* _Aim of the exercise_
Leave out the pictures and transcribe every entry below exactly.

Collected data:
*** Begin section ***
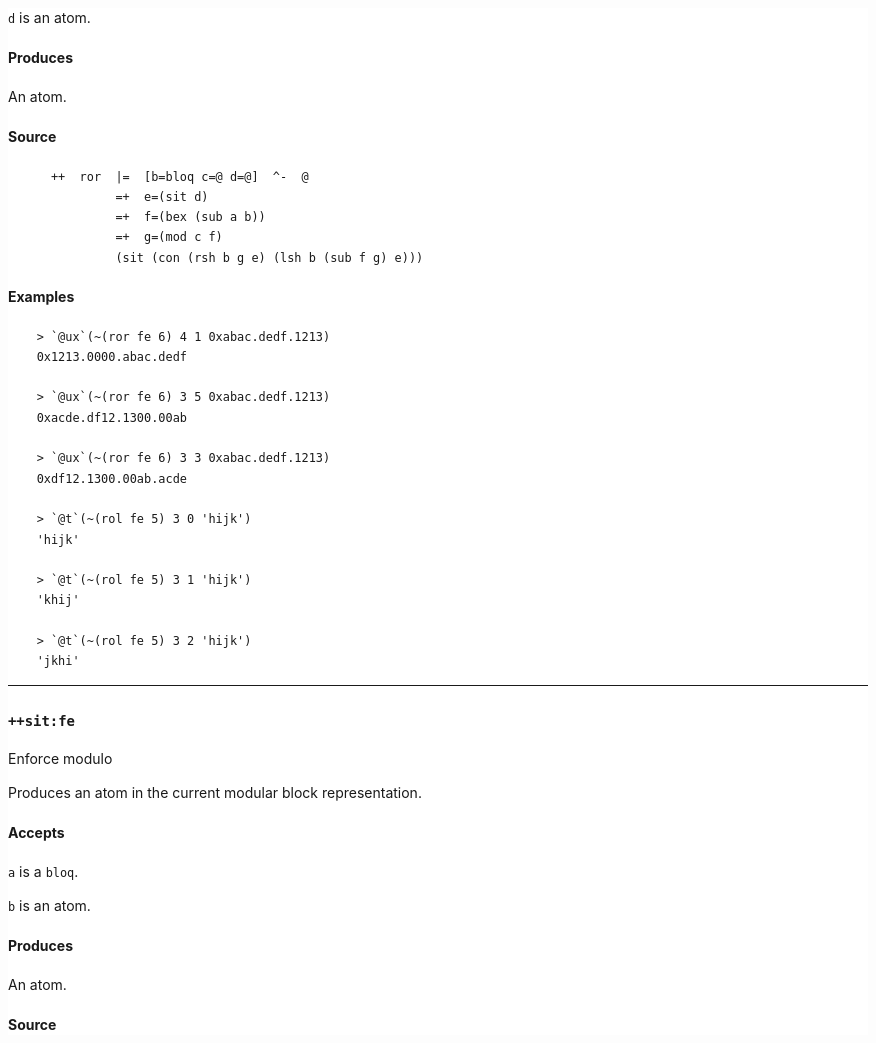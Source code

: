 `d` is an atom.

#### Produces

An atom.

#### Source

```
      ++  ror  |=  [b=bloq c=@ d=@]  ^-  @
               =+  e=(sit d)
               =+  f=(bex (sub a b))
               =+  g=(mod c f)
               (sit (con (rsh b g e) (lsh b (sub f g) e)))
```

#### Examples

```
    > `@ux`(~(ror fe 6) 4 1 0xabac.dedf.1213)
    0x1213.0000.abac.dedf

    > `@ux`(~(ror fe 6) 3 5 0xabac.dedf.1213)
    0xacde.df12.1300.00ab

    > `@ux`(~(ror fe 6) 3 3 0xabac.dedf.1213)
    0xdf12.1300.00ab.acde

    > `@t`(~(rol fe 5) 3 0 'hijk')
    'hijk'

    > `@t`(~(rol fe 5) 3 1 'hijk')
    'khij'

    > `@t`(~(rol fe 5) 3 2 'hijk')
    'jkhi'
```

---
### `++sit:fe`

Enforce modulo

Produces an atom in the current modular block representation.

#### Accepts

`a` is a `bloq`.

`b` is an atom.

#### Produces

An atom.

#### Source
*** End section ***
* _Result of the task_
Source code

: `d` is an atom.

#### Produces

An atom.

#### Source

```
      ++  ror  |=  [b=bloq c=@ d=@]  ^-  @
               =+  e=(sit d)
               =+  f=(bex (sub a b))
               =+  g=(mod c f)
               (sit (con (rsh b g e) (lsh b (sub f g) e)))
```

#### Examples

```
    > `@ux`(~(ror fe 6) 4 1 0xabac.dedf.1213)
    0x1213.0000.abac.dedf

    > `@ux`(~(ror fe 6) 3 5 0xabac.dedf.1213)
    0xacde.df12.1300.00ab

    > `@ux`(~(ror fe 6) 3 3 0xabac.dedf.1213)
    0xdf12.1300.00ab.acde

    > `@t`(~(rol fe 5) 3 0 'hijk')
    'hijk'

    > `@t`(~(rol fe 5) 3 1 'hijk')
    'khij'

    > `@t`(~(rol fe 5) 3 2 'hijk')
    'jkhi'
```

---
### `++sit:fe`

Enforce modulo

Produces an atom in the current modular block representation.

#### Accepts

`a` is a `bloq`.

`b` is an atom.

#### Produces

An atom.

#### Source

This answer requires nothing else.